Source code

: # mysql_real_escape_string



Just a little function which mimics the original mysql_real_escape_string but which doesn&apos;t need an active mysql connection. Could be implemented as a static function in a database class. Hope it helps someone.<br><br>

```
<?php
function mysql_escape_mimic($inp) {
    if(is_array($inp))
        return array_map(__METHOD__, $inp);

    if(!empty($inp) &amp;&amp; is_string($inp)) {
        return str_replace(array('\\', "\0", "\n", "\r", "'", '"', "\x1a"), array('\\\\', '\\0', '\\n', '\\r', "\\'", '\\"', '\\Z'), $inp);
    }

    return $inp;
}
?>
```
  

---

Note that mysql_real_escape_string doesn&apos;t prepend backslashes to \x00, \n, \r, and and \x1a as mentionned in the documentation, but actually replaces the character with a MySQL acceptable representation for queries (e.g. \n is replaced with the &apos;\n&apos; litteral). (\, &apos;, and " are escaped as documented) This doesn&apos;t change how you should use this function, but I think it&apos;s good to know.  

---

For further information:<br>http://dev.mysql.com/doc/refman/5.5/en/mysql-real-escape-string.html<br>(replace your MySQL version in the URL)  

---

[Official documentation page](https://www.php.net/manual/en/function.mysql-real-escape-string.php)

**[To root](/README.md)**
----
### Description of the task
From the line containing "in the URL)" through the closing line of the material above, return every line exactly and omit all others.

### Task response
For further information:<br>http://dev.mysql.com/doc/refman/5.5/en/mysql-real-escape-string.html<br>(replace your MySQL version in the URL)  

---

[Official documentation page](https://www.php.net/manual/en/function.mysql-real-escape-string.php)

**[To root](/README.md)**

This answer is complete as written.